# What you need to do
Each entry below is to be copied out exactly and in full.

# Data to use
== Segment start ==
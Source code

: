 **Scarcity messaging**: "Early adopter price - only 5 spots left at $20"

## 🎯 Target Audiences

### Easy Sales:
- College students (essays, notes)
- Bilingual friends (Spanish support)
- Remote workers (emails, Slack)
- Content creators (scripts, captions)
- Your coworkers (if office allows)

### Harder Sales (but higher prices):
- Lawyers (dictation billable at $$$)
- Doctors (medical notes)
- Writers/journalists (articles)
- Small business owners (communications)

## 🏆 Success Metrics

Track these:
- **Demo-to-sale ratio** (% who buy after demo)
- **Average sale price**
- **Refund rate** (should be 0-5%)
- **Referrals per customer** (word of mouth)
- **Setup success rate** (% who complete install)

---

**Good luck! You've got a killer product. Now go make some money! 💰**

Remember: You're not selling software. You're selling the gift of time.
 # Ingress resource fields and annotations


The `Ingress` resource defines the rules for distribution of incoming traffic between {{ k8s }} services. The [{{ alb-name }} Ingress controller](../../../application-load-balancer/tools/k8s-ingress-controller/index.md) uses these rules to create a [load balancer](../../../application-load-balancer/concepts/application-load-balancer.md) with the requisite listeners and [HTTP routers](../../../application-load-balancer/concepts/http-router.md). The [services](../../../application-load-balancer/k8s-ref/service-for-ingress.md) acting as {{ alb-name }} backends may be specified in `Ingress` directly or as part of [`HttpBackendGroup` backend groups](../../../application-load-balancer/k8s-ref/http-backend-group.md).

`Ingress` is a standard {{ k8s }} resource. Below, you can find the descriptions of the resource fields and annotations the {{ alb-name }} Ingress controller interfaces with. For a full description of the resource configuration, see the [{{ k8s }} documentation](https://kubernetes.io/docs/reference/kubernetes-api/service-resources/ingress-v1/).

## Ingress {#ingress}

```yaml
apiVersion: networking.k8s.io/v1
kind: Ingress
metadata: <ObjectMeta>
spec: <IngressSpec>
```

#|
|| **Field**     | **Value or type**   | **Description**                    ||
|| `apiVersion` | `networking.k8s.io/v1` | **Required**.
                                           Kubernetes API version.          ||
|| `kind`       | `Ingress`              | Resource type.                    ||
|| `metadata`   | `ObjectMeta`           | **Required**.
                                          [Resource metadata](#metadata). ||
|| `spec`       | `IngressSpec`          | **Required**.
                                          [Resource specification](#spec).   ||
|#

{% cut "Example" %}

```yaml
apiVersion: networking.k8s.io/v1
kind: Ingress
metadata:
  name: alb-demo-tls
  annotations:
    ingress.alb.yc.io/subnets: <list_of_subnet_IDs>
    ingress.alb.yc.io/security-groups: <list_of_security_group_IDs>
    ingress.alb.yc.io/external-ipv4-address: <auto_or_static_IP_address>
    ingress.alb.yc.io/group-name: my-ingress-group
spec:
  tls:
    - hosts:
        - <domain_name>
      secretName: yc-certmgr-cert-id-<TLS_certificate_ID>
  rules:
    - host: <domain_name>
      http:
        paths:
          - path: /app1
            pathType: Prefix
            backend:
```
== Segment end ==
# Answer area
Source code

: **Scarcity messaging**: "Early adopter price - only 5 spots left at $20"

## 🎯 Target Audiences

### Easy Sales:
- College students (essays, notes)
- Bilingual friends (Spanish support)
- Remote workers (emails, Slack)
- Content creators (scripts, captions)
- Your coworkers (if office allows)

### Harder Sales (but higher prices):
- Lawyers (dictation billable at $$$)
- Doctors (medical notes)
- Writers/journalists (articles)
- Small business owners (communications)

## 🏆 Success Metrics

Track these:
- **Demo-to-sale ratio** (% who buy after demo)
- **Average sale price**
- **Refund rate** (should be 0-5%)
- **Referrals per customer** (word of mouth)
- **Setup success rate** (% who complete install)

---

**Good luck! You've got a killer product. Now go make some money! 💰**

Remember: You're not selling software. You're selling the gift of time.
 # Ingress resource fields and annotations


The `Ingress` resource defines the rules for distribution of incoming traffic between {{ k8s }} services. The [{{ alb-name }} Ingress controller](../../../application-load-balancer/tools/k8s-ingress-controller/index.md) uses these rules to create a [load balancer](../../../application-load-balancer/concepts/application-load-balancer.md) with the requisite listeners and [HTTP routers](../../../application-load-balancer/concepts/http-router.md). The [services](../../../application-load-balancer/k8s-ref/service-for-ingress.md) acting as {{ alb-name }} backends may be specified in `Ingress` directly or as part of [`HttpBackendGroup` backend groups](../../../application-load-balancer/k8s-ref/http-backend-group.md).

`Ingress` is a standard {{ k8s }} resource. Below, you can find the descriptions of the resource fields and annotations the {{ alb-name }} Ingress controller interfaces with. For a full description of the resource configuration, see the [{{ k8s }} documentation](https://kubernetes.io/docs/reference/kubernetes-api/service-resources/ingress-v1/).

## Ingress {#ingress}

```yaml
apiVersion: networking.k8s.io/v1
kind: Ingress
metadata: <ObjectMeta>
spec: <IngressSpec>
```

#|
|| **Field**     | **Value or type**   | **Description**                    ||
|| `apiVersion` | `networking.k8s.io/v1` | **Required**.
                                           Kubernetes API version.          ||
|| `kind`       | `Ingress`              | Resource type.                    ||
|| `metadata`   | `ObjectMeta`           | **Required**.
                                          [Resource metadata](#metadata). ||
|| `spec`       | `IngressSpec`          | **Required**.
                                          [Resource specification](#spec).   ||
|#

{% cut "Example" %}

```yaml
apiVersion: networking.k8s.io/v1
kind: Ingress
metadata:
  name: alb-demo-tls
  annotations:
    ingress.alb.yc.io/subnets: <list_of_subnet_IDs>
    ingress.alb.yc.io/security-groups: <list_of_security_group_IDs>
    ingress.alb.yc.io/external-ipv4-address: <auto_or_static_IP_address>
    ingress.alb.yc.io/group-name: my-ingress-group
spec:
  tls:
    - hosts:
        - <domain_name>
      secretName: yc-certmgr-cert-id-<TLS_certificate_ID>
  rules:
    - host: <domain_name>
      http:
        paths:
          - path: /app1
            pathType: Prefix
            backend:
```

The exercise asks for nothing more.